The entries that follow should come back exactly, with no pictures among them.

START Material supplied

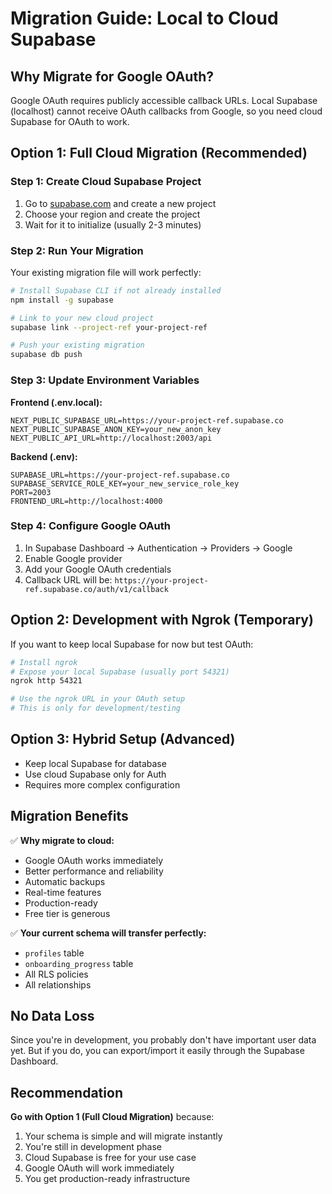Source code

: # Migration Guide: Local to Cloud Supabase

## Why Migrate for Google OAuth?

Google OAuth requires publicly accessible callback URLs. Local Supabase (localhost) cannot receive OAuth callbacks from Google, so you need cloud Supabase for OAuth to work.

## Option 1: Full Cloud Migration (Recommended)

### Step 1: Create Cloud Supabase Project

1. Go to [supabase.com](https://supabase.com) and create a new project
2. Choose your region and create the project
3. Wait for it to initialize (usually 2-3 minutes)

### Step 2: Run Your Migration

Your existing migration file will work perfectly:

```bash
# Install Supabase CLI if not already installed
npm install -g supabase

# Link to your new cloud project
supabase link --project-ref your-project-ref

# Push your existing migration
supabase db push
```

### Step 3: Update Environment Variables

**Frontend (.env.local):**

```env
NEXT_PUBLIC_SUPABASE_URL=https://your-project-ref.supabase.co
NEXT_PUBLIC_SUPABASE_ANON_KEY=your_new_anon_key
NEXT_PUBLIC_API_URL=http://localhost:2003/api
```

**Backend (.env):**

```env
SUPABASE_URL=https://your-project-ref.supabase.co
SUPABASE_SERVICE_ROLE_KEY=your_new_service_role_key
PORT=2003
FRONTEND_URL=http://localhost:4000
```

### Step 4: Configure Google OAuth

1. In Supabase Dashboard → Authentication → Providers → Google
2. Enable Google provider
3. Add your Google OAuth credentials
4. Callback URL will be: `https://your-project-ref.supabase.co/auth/v1/callback`

## Option 2: Development with Ngrok (Temporary)

If you want to keep local Supabase for now but test OAuth:

```bash
# Install ngrok
# Expose your local Supabase (usually port 54321)
ngrok http 54321

# Use the ngrok URL in your OAuth setup
# This is only for development/testing
```

## Option 3: Hybrid Setup (Advanced)

- Keep local Supabase for database
- Use cloud Supabase only for Auth
- Requires more complex configuration

## Migration Benefits

✅ **Why migrate to cloud:**

- Google OAuth works immediately
- Better performance and reliability
- Automatic backups
- Real-time features
- Production-ready
- Free tier is generous

✅ **Your current schema will transfer perfectly:**

- `profiles` table
- `onboarding_progress` table
- All RLS policies
- All relationships

## No Data Loss

Since you're in development, you probably don't have important user data yet. But if you do, you can export/import it easily through the Supabase Dashboard.

## Recommendation

**Go with Option 1 (Full Cloud Migration)** because:

1. Your schema is simple and will migrate instantly
2. You're still in development phase
3. Cloud Supabase is free for your use case
4. Google OAuth will work immediately
5. You get production-ready infrastructure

END Material supplied

• Exercise response
Source code

: # Migration Guide: Local to Cloud Supabase

## Why Migrate for Google OAuth?

Google OAuth requires publicly accessible callback URLs. Local Supabase (localhost) cannot receive OAuth callbacks from Google, so you need cloud Supabase for OAuth to work.

## Option 1: Full Cloud Migration (Recommended)

### Step 1: Create Cloud Supabase Project

1. Go to [supabase.com](https://supabase.com) and create a new project
2. Choose your region and create the project
3. Wait for it to initialize (usually 2-3 minutes)

### Step 2: Run Your Migration

Your existing migration file will work perfectly:

```bash
# Install Supabase CLI if not already installed
npm install -g supabase

# Link to your new cloud project
supabase link --project-ref your-project-ref

# Push your existing migration
supabase db push
```

### Step 3: Update Environment Variables

**Frontend (.env.local):**

```env
NEXT_PUBLIC_SUPABASE_URL=https://your-project-ref.supabase.co
NEXT_PUBLIC_SUPABASE_ANON_KEY=your_new_anon_key
NEXT_PUBLIC_API_URL=http://localhost:2003/api
```

**Backend (.env):**

```env
SUPABASE_URL=https://your-project-ref.supabase.co
SUPABASE_SERVICE_ROLE_KEY=your_new_service_role_key
PORT=2003
FRONTEND_URL=http://localhost:4000
```

### Step 4: Configure Google OAuth

1. In Supabase Dashboard → Authentication → Providers → Google
2. Enable Google provider
3. Add your Google OAuth credentials
4. Callback URL will be: `https://your-project-ref.supabase.co/auth/v1/callback`

## Option 2: Development with Ngrok (Temporary)

If you want to keep local Supabase for now but test OAuth:

```bash
# Install ngrok
# Expose your local Supabase (usually port 54321)
ngrok http 54321

# Use the ngrok URL in your OAuth setup
# This is only for development/testing
```

## Option 3: Hybrid Setup (Advanced)

- Keep local Supabase for database
- Use cloud Supabase only for Auth
- Requires more complex configuration

## Migration Benefits

✅ **Why migrate to cloud:**

- Google OAuth works immediately
- Better performance and reliability
- Automatic backups
- Real-time features
- Production-ready
- Free tier is generous

✅ **Your current schema will transfer perfectly:**

- `profiles` table
- `onboarding_progress` table
- All RLS policies
- All relationships

## No Data Loss

Since you're in development, you probably don't have important user data yet. But if you do, you can export/import it easily through the Supabase Dashboard.

## Recommendation

**Go with Option 1 (Full Cloud Migration)** because:

1. Your schema is simple and will migrate instantly
2. You're still in development phase
3. Cloud Supabase is free for your use case
4. Google OAuth will work immediately
5. You get production-ready infrastructure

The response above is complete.